[Document images with source code]
-*-*-

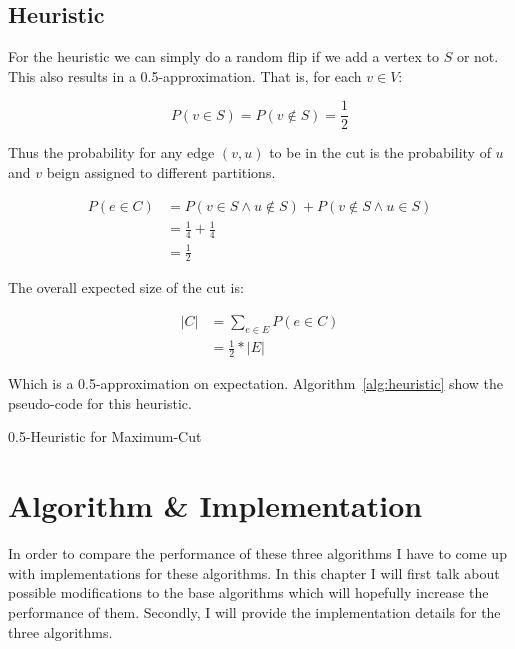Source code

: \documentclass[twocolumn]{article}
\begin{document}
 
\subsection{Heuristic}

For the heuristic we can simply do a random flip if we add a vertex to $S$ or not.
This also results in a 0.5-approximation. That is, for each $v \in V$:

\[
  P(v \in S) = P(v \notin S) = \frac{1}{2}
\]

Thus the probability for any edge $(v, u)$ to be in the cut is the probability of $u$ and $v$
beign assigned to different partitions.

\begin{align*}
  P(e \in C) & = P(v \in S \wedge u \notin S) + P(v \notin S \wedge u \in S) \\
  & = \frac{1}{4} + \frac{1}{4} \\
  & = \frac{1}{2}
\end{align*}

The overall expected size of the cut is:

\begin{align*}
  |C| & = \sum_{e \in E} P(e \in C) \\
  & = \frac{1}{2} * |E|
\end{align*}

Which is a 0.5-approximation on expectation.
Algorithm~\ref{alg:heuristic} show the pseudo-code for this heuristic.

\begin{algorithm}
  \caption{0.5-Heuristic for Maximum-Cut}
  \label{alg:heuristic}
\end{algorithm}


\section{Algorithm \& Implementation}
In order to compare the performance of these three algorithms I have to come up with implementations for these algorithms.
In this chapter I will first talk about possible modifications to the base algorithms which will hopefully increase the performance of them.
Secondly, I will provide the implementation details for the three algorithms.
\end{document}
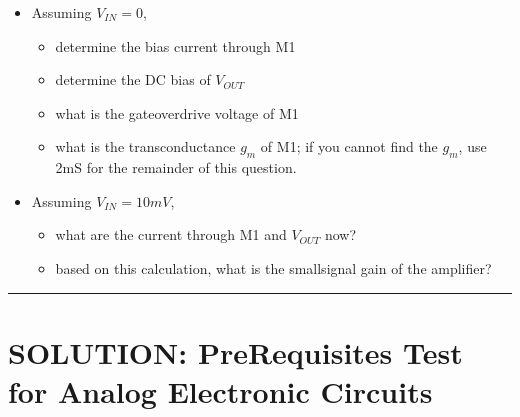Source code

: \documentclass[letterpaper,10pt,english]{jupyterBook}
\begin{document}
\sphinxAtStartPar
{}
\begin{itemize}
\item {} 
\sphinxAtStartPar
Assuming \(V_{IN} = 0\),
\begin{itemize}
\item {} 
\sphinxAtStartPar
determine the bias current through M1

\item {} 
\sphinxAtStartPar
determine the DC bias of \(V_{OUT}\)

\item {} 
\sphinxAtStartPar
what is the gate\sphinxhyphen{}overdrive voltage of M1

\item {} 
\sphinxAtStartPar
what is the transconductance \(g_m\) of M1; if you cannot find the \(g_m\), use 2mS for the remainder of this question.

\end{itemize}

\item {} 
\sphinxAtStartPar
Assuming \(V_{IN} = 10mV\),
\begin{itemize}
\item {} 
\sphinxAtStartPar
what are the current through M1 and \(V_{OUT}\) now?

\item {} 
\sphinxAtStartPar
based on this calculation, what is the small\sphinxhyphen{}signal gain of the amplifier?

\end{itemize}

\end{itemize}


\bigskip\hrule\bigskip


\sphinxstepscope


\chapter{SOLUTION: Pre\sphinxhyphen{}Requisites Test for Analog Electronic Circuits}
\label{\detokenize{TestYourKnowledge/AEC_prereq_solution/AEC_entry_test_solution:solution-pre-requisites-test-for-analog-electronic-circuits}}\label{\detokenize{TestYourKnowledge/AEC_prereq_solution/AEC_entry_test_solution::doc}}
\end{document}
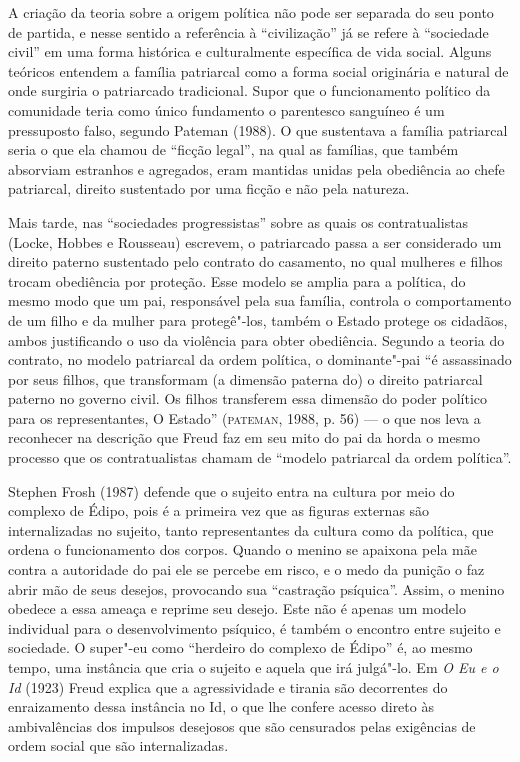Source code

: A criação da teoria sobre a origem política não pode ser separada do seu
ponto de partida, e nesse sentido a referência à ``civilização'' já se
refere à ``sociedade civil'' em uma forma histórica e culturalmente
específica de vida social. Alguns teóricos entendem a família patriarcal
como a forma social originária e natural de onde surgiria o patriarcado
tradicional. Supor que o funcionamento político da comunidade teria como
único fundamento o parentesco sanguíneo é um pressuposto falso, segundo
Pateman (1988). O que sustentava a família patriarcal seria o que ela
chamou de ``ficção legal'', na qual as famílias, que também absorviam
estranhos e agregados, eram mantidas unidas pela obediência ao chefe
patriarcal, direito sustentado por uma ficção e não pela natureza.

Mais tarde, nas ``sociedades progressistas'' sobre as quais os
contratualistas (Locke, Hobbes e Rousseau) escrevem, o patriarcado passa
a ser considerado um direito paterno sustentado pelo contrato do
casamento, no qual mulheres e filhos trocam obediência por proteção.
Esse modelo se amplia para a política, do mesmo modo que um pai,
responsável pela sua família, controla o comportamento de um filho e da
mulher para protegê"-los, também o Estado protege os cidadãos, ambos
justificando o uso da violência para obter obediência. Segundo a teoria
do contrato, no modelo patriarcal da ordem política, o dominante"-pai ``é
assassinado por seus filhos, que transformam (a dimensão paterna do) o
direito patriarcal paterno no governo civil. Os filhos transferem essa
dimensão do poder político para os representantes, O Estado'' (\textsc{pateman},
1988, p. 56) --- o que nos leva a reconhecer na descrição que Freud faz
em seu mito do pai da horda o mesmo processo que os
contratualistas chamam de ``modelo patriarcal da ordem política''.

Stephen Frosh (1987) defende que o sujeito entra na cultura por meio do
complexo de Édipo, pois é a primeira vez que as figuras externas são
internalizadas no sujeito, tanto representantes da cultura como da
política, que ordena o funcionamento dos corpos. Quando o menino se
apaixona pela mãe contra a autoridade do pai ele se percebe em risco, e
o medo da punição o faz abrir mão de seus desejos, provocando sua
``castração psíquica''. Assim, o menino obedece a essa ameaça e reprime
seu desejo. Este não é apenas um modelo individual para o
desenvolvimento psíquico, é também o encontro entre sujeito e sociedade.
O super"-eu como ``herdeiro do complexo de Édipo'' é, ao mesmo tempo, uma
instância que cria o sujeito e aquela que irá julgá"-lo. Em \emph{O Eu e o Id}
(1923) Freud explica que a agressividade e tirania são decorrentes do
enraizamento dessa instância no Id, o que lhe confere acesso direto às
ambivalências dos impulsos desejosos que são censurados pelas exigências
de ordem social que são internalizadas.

-*-*-

ACTION ITEM: What you return must be an exact retyping of the lines above starting at the line with "a ser considerado" and ending at the line with "Stephen Frosh (1987)", and nothing besides.

RESPONSE TO THE TASK:
a ser considerado um direito paterno sustentado pelo contrato do
casamento, no qual mulheres e filhos trocam obediência por proteção.
Esse modelo se amplia para a política, do mesmo modo que um pai,
responsável pela sua família, controla o comportamento de um filho e da
mulher para protegê"-los, também o Estado protege os cidadãos, ambos
justificando o uso da violência para obter obediência. Segundo a teoria
do contrato, no modelo patriarcal da ordem política, o dominante"-pai ``é
assassinado por seus filhos, que transformam (a dimensão paterna do) o
direito patriarcal paterno no governo civil. Os filhos transferem essa
dimensão do poder político para os representantes, O Estado'' (\textsc{pateman},
1988, p. 56) --- o que nos leva a reconhecer na descrição que Freud faz
em seu mito do pai da horda o mesmo processo que os
contratualistas chamam de ``modelo patriarcal da ordem política''.

Stephen Frosh (1987) defende que o sujeito entra na cultura por meio do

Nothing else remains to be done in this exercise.